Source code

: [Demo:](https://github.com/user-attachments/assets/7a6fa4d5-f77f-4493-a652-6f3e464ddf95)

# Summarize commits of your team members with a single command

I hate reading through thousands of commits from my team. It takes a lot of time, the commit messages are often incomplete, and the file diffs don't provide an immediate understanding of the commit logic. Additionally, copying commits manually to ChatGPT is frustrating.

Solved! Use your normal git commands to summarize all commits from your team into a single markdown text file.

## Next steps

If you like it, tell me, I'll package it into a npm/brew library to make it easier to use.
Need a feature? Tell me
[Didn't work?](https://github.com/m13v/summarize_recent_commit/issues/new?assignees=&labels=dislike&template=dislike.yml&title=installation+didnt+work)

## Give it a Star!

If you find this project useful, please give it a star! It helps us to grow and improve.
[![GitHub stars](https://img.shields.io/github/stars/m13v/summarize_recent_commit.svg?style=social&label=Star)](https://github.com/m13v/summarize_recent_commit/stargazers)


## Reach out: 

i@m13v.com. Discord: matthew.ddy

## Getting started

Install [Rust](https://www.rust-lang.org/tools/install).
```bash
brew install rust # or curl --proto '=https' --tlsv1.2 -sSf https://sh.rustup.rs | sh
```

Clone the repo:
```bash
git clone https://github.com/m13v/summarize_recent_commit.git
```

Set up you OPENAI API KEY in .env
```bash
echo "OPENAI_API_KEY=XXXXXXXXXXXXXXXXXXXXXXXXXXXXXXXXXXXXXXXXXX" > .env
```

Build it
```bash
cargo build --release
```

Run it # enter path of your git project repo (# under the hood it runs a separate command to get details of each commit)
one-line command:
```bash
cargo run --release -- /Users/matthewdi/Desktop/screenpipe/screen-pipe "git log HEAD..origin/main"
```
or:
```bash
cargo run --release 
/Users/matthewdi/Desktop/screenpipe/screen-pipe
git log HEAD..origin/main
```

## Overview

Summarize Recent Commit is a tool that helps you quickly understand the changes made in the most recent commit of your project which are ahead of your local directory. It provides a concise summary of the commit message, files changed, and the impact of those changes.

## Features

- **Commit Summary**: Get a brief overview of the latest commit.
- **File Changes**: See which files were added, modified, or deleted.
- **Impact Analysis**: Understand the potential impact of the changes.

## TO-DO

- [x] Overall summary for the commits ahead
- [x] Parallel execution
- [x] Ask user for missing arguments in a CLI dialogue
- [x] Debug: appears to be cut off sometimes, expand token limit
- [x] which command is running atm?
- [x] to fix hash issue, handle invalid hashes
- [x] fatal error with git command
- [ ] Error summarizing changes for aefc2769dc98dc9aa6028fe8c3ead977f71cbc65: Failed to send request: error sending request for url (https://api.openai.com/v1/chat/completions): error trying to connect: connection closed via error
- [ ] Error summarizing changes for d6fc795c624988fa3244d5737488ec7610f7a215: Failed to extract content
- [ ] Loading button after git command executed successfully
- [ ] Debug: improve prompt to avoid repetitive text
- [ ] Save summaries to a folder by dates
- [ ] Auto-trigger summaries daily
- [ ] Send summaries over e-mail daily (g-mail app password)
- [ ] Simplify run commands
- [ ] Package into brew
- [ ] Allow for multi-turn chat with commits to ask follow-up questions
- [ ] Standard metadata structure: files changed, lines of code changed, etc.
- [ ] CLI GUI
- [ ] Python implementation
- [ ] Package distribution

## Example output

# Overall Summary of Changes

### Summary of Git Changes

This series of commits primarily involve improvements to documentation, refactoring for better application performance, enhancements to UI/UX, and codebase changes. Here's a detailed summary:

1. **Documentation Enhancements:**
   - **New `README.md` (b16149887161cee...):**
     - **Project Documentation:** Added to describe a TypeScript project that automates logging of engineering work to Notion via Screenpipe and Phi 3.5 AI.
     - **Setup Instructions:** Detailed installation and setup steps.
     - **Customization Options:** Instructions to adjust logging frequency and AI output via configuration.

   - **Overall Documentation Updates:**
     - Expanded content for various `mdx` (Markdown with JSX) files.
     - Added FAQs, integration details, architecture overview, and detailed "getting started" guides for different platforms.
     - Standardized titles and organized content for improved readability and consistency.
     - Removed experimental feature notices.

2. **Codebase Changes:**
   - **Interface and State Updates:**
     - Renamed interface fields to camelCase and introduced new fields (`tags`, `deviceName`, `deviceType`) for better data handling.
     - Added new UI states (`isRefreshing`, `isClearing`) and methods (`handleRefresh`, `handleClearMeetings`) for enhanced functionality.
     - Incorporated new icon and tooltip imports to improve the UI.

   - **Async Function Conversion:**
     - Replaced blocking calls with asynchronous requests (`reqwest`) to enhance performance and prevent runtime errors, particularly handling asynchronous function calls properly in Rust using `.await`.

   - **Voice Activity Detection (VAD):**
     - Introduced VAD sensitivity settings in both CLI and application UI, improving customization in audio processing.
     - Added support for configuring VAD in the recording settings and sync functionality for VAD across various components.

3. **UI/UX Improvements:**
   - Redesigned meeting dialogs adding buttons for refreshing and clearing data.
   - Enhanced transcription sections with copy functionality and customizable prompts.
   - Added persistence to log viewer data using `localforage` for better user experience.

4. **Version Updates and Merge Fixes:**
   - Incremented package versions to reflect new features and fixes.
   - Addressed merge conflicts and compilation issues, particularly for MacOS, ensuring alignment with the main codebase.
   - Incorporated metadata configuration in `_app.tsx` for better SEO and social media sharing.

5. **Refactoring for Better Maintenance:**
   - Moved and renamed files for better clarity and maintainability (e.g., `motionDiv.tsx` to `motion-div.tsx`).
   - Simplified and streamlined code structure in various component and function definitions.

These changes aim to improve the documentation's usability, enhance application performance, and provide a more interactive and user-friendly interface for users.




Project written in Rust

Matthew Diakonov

——

TASK TO CARRY OUT:
Using the records above, write out exactly the lines between the one holding "- [ ] Allow" and the one holding "### Summary of Git Changes", inclusive; leave everything else out.

EXERCISE RESULT:
- [ ] Allow for multi-turn chat with commits to ask follow-up questions
- [ ] Standard metadata structure: files changed, lines of code changed, etc.
- [ ] CLI GUI
- [ ] Python implementation
- [ ] Package distribution

## Example output

# Overall Summary of Changes

### Summary of Git Changes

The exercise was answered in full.